RECORDED INFORMATION below:

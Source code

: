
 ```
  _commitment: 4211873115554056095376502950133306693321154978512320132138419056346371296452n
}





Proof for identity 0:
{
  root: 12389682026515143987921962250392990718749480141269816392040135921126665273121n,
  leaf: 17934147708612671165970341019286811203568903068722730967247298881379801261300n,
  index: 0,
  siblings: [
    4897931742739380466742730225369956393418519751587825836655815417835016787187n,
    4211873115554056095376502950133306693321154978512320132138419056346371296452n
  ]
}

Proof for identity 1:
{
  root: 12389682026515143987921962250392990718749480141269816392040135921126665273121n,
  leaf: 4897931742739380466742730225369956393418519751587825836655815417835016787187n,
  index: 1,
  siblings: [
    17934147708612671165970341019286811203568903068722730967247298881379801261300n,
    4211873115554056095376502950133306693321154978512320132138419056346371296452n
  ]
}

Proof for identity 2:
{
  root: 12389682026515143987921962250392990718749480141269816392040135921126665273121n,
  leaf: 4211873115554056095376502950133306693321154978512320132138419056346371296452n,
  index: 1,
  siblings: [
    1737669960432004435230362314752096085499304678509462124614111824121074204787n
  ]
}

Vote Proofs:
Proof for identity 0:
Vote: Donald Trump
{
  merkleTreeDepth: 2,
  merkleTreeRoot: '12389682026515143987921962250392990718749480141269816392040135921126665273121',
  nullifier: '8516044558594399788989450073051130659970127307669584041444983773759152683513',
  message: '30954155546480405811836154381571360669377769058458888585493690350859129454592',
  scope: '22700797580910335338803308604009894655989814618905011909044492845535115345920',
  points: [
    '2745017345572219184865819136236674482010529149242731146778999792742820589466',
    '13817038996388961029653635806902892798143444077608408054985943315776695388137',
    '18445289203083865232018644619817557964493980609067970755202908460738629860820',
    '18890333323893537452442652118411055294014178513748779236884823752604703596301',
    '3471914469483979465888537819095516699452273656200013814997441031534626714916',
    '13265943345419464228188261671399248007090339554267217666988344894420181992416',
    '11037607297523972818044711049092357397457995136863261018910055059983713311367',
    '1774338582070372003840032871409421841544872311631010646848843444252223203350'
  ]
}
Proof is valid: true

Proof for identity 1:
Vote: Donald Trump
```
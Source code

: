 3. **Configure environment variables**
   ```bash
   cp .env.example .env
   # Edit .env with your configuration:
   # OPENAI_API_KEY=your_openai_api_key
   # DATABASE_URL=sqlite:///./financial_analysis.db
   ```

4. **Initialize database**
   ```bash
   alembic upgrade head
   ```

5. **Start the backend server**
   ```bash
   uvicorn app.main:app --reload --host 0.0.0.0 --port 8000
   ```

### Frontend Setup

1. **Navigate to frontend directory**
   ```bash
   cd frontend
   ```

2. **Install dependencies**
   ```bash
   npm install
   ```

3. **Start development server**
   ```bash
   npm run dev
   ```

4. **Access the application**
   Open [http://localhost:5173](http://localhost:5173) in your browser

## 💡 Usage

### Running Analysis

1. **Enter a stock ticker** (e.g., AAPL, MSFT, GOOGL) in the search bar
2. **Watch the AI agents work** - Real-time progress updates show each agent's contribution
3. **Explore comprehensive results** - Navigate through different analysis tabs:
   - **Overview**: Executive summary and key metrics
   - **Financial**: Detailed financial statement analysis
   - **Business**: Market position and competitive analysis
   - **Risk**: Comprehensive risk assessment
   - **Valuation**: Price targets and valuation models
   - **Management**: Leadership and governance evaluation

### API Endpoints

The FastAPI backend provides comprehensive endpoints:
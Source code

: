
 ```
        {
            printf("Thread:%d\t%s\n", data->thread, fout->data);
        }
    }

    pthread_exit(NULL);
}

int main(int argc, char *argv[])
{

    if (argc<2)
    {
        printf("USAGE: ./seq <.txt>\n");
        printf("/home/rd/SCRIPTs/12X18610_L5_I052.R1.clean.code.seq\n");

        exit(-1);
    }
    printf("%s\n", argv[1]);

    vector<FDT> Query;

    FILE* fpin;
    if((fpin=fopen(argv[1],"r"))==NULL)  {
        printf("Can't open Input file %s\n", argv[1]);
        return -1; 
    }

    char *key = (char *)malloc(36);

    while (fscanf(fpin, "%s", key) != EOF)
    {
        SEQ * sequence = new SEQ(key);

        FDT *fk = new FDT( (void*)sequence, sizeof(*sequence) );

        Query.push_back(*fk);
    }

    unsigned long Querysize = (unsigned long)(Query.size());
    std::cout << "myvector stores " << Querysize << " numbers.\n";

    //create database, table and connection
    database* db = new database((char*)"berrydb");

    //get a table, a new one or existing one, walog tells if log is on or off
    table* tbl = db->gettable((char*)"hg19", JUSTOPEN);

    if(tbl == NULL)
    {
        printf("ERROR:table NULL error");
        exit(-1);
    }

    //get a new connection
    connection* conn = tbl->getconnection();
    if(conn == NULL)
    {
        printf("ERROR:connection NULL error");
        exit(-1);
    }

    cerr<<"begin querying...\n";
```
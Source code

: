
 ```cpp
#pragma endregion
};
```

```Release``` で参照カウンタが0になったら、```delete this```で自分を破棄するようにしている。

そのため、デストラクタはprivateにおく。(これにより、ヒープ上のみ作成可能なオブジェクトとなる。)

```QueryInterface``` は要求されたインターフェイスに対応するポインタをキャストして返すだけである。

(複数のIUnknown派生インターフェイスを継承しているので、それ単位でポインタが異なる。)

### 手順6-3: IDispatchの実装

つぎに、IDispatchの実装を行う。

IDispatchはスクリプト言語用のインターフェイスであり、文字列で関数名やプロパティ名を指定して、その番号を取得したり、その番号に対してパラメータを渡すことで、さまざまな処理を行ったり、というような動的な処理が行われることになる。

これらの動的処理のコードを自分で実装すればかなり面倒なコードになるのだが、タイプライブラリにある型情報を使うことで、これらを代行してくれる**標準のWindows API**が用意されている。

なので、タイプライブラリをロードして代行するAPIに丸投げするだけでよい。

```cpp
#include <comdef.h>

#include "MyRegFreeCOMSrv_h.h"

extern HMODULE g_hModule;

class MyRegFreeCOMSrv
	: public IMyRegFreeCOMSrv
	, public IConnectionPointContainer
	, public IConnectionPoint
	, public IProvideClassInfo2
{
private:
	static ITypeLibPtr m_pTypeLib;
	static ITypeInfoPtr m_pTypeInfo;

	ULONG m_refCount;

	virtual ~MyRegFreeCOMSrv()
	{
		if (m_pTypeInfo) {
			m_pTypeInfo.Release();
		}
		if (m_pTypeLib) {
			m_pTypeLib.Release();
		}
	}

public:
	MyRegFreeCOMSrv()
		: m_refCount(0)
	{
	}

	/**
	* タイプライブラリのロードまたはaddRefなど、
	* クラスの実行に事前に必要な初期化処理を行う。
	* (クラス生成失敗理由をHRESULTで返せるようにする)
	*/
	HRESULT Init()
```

End of RECORDED INFORMATION.

→ TASK DIRECTIONS
Look through the data above and report every line in which "fpin" appears.

→ RESULT OF THE EXERCISE
    FILE* fpin;
    if((fpin=fopen(argv[1],"r"))==NULL)  {
    while (fscanf(fpin, "%s", key) != EOF)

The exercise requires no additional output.